- **Provided records**:
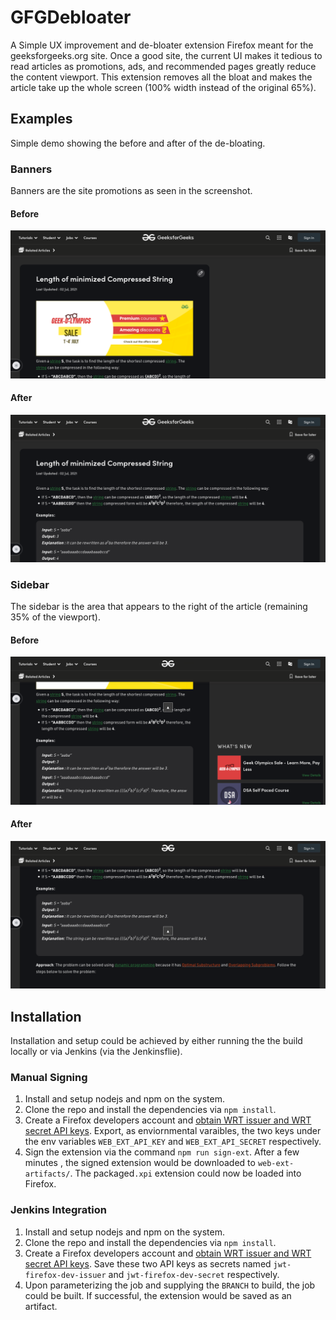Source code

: # **GFGDebloater**

A Simple UX improvement and de-bloater extension Firefox meant for the geeksforgeeks.org site. Once a good site, the current UI makes it tedious to read articles as promotions, ads, and recommended pages greatly reduce the content viewport. This extension removes all the bloat and makes the article take up the whole screen (100% width instead of the original 65%).

## **Examples**
Simple demo showing the before and after of the de-bloating.

### **Banners**
Banners are the site promotions as seen in the screenshot.

#### **Before**
<img src="screenshots/article_with_banner.png"></img>

#### **After**
<img src="screenshots/article_no_banner.png"></img>

### **Sidebar**
The sidebar is the area that appears to the right of the article (remaining 35% of the viewport).

#### **Before**
<img src="screenshots/article_with_sidebar.png"></img>

#### **After**
<img src="screenshots/article_no_sidebar.png"></img>

## **Installation**
Installation and setup could be achieved by either running the the build locally or via Jenkins (via the Jenkinsflie).

### **Manual Signing**
1. Install and setup nodejs and npm on the system.
2. Clone the repo and install the dependencies via `npm install`.
3. Create a Firefox developers account and [obtain WRT issuer and WRT secret API keys]('https://addons.mozilla.org/en-US/developers/addon/api/key/'). Export, as enviornmental varaibles, the two keys under the env variables `WEB_EXT_API_KEY` and `WEB_EXT_API_SECRET` respectively. 
4. Sign the extension via the command `npm run sign-ext`. After a few minutes , the signed extension would be downloaded to `web-ext-artifacts/`. The packaged`.xpi` extension could now be loaded into Firefox.

### **Jenkins Integration**
1. Install and setup nodejs and npm on the system.
2. Clone the repo and install the dependencies via `npm install`.
3. Create a Firefox developers account and [obtain WRT issuer and WRT secret API keys]('https://addons.mozilla.org/en-US/developers/addon/api/key/'). Save these two API keys as secrets named `jwt-firefox-dev-issuer` and `jwt-firefox-dev-secret` respectively.
4. Upon parameterizing the job and supplying the `BRANCH` to build, the job could be built. If successful, the extension would be saved as an artifact. 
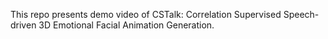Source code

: This repo presents demo video of CSTalk: Correlation Supervised Speech-driven 3D Emotional Facial
Animation Generation. 
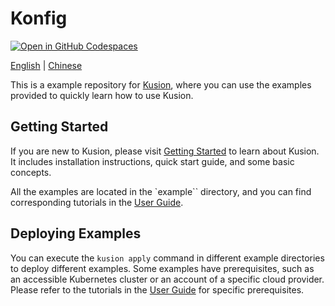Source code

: # Konfig
[![Open in GitHub Codespaces](https://github.com/codespaces/badge.svg)](https://github.com/codespaces/new?hide_repo_select=true&ref=main&repo=488867056&machine=standardLinux32gb&devcontainer_path=.devcontainer.json)

[English](README.md) | [Chinese](README-zh.md)

This is a example repository for [Kusion](https://github.com/KusionStack/kusion), where you can use the examples provided to quickly learn how to use Kusion.

## Getting Started

If you are new to Kusion, please visit [Getting Started](https://kusionstack.io/docs/user_docs/getting-started/) to learn about Kusion. It includes installation instructions, quick start guide, and some basic concepts.

All the examples are located in the `example`` directory, and you can find corresponding tutorials in the [User Guide](https://kusionstack.io/docs/user_docs/guides/).

## Deploying Examples

You can execute the `kusion apply` command in different example directories to deploy different examples. Some examples have prerequisites, such as an accessible Kubernetes cluster or an account of a specific cloud provider. Please refer to the tutorials in the [User Guide](https://kusionstack.io/docs/user_docs/guides/) for specific prerequisites.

- **Problem to solve**:
Among the entries above, take the line with "### **Jenkins Integration**", the line with "## Getting Started", and all the lines between them, and restate them word for word without pictures.

- **Result of this exercise**:
### **Jenkins Integration**
1. Install and setup nodejs and npm on the system.
2. Clone the repo and install the dependencies via `npm install`.
3. Create a Firefox developers account and [obtain WRT issuer and WRT secret API keys]('https://addons.mozilla.org/en-US/developers/addon/api/key/'). Save these two API keys as secrets named `jwt-firefox-dev-issuer` and `jwt-firefox-dev-secret` respectively.
4. Upon parameterizing the job and supplying the `BRANCH` to build, the job could be built. If successful, the extension would be saved as an artifact. 
Source code

: This repo presents demo video of CSTalk: Correlation Supervised Speech-driven 3D Emotional Facial
Animation Generation. 
Source code

: # Konfig
[![Open in GitHub Codespaces](https://github.com/codespaces/badge.svg)](https://github.com/codespaces/new?hide_repo_select=true&ref=main&repo=488867056&machine=standardLinux32gb&devcontainer_path=.devcontainer.json)

[English](README.md) | [Chinese](README-zh.md)

This is a example repository for [Kusion](https://github.com/KusionStack/kusion), where you can use the examples provided to quickly learn how to use Kusion.

## Getting Started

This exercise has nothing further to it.